[REQUIRED WORK]
Print the records below exactly, starting at the first line and stopping after the line that contains "next symbol is". Leave out any pictures.

Start of ENTRIES SUPPLIED

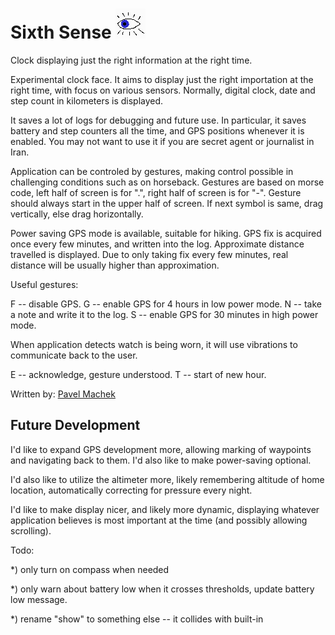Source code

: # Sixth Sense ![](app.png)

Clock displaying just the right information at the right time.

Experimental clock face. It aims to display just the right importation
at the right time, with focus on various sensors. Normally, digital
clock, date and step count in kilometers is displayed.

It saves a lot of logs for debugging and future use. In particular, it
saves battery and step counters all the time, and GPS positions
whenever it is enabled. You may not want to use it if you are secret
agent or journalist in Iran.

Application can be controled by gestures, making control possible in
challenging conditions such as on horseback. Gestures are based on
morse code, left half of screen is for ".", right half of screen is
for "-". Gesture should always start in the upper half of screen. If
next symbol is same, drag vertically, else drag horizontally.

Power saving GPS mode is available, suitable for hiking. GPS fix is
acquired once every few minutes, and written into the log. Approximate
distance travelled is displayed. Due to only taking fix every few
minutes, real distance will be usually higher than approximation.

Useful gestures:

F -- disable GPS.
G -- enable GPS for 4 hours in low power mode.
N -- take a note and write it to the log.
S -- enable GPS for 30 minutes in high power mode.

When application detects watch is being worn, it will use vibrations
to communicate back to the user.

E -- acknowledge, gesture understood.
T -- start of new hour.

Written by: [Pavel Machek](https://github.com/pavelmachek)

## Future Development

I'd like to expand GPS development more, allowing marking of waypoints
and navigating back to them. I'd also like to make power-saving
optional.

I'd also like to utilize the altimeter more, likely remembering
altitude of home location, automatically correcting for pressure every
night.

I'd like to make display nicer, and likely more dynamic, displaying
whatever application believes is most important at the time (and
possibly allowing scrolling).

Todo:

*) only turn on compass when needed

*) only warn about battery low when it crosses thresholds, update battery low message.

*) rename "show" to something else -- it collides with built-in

End of ENTRIES SUPPLIED

[EXPECTED ANSWER]
Source code

: # Sixth Sense ![](app.png)

Clock displaying just the right information at the right time.

Experimental clock face. It aims to display just the right importation
at the right time, with focus on various sensors. Normally, digital
clock, date and step count in kilometers is displayed.

It saves a lot of logs for debugging and future use. In particular, it
saves battery and step counters all the time, and GPS positions
whenever it is enabled. You may not want to use it if you are secret
agent or journalist in Iran.

Application can be controled by gestures, making control possible in
challenging conditions such as on horseback. Gestures are based on
morse code, left half of screen is for ".", right half of screen is
for "-". Gesture should always start in the upper half of screen. If
next symbol is same, drag vertically, else drag horizontally.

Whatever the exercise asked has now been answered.